Massachusetts is among the nation's most liberal states, and the candidates made it clear that a Brown victory likely would kill the Democrats' health care push in the Senate. Democrats now must ask: Did Massachusetts voters register their discontent based on a decent understanding of the complex health care legislation? Or did conservatives do a better job of framing and spinning the debate, starting with raucous public meetings in August that caught Democrats flat-footed with bogus claims of "death panels"?

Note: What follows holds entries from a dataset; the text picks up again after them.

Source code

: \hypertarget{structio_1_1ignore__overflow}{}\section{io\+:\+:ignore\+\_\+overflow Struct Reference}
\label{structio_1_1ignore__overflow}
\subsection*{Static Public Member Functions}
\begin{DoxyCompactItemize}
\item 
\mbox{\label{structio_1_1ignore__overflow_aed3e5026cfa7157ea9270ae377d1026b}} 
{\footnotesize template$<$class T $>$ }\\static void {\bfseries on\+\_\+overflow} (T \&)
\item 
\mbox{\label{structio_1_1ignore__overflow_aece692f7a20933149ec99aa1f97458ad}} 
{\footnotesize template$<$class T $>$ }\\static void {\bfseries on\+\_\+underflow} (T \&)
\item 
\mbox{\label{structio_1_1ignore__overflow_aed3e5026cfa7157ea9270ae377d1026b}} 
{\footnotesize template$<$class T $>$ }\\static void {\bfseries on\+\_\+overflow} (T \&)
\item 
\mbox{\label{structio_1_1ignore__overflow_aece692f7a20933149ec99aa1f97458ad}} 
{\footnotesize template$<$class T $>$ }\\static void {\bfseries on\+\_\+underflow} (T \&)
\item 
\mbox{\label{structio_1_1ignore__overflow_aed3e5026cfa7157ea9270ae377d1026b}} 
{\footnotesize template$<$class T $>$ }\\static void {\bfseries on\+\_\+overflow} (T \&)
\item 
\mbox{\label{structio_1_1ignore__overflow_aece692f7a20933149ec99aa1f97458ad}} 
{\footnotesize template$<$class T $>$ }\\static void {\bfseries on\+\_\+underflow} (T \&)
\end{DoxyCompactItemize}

The latest AP-GfK poll showed an even split between Americans who support the health care package and those who oppose it. But Republican lawmakers say Brown's victory proves that public intensity and momentum are on their side, and they plan to build on it throughout the year. Jon Cowan, president of the Democratic-leaning group Third Way, said centrist and independent voters in 2006 and 2008 were lending their support to Democrats, not granting it permanently. Their message on Tuesday, he said, is "you must hear our concerns and address them seriously if you want our long-term support." So far, Cowan said, they "still need significant convincing."

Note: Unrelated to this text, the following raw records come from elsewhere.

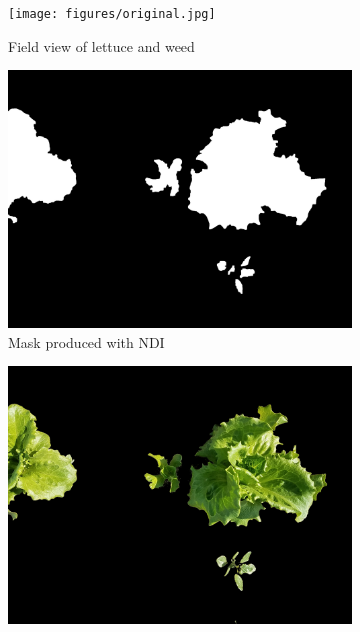 \documentclass[letterpaper]{article}
\begin{document}
{{\begin{figure}[H]
	\centering
	\begin{subfigure}[h]{.30\textwidth}
	  \centering
	  \texttt{[image: figures/original.jpg]}
	  \caption{Field view of lettuce and weed}
	  \label{fig:original}
	\end{subfigure}
	\begin{subfigure}[h]{.30\textwidth}
	  \centering
	  \includegraphics[width=1\linewidth]{figures/original-mask.jpg}
	  \caption{Mask produced with NDI}
	  \label{fig:mask}
	\end{subfigure}
	\begin{subfigure}[h]{.30\textwidth}
	  \centering
	  \includegraphics[width=1\linewidth]{figures/original-masked.jpg}

\end{subfigure}
\end{figure}}}
\end{document}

Obama's campaign clout also will be questioned, although he has ample time to regroup before his 2012 re-election bid. Surveys show that many Americans hold a dimmer view of government as an institution than they do of the president as an individual. The AP-GfK poll found Obama's approval rating at 56 percent, about the same as in October. But approval of his handling of specific issues, including health care, is considerably lower. Underscoring the deep and persistent doubts that Americans seem to have about their government, a slight majority still thinks the nation is on the wrong track. The number ran as high as 78 percent just before Obama defeated John McCain in 2008.
But Obama and the Democratic-controlled Congress have been unable to keep the wrong-track number below 50 percent, according to polls that ask the question every month or so. That's about the average finding from 2003 through 2005, and better than the results from 2006 to 2008. If Democrats can find the tiniest of silver linings in Tuesday's results, it's this: Massachusetts pollsters detected a strong anti-incumbent mood among voters, which could hurt Republicans as well as Democrats. On Tuesday, it mainly hurt Coakley, because her party dominates state politics. In November, hundreds of Republican senators, House members, governors and other state officials will seek re-election nationwide, and a big anti-incumbent wave might sweep them out with their Democratic brethren.
So while the blame game in Massachusetts continues, it is clear that Brown’s victory is something for Republicans to celebrate for the moment and Coakley’s lost is a signal for Democrats to rethink some of their policies in Washington. However if both Democrats and Republicans look at the 2006 midterm elections until now and see how independent voters are voting they will realize that these voters are growing and more of them are tired of the status quo and are voting for non-incumbent candidates or candidates of the opposite party in control of state governments. Also since the 2006 midterm elections, American voters are leaning more toward candidates who campaign on their own message and not the talking points of a political party or a political ideology.
Thus 2010 might not be the year of the Republicans or the year of Democrats losing their huge majority but it might be the year of the Independent/Moderate movement who want politicians who are willing to campaign and work from the center instead of from the far right or far left because that just hasn’t worked to solve our nation’s issues.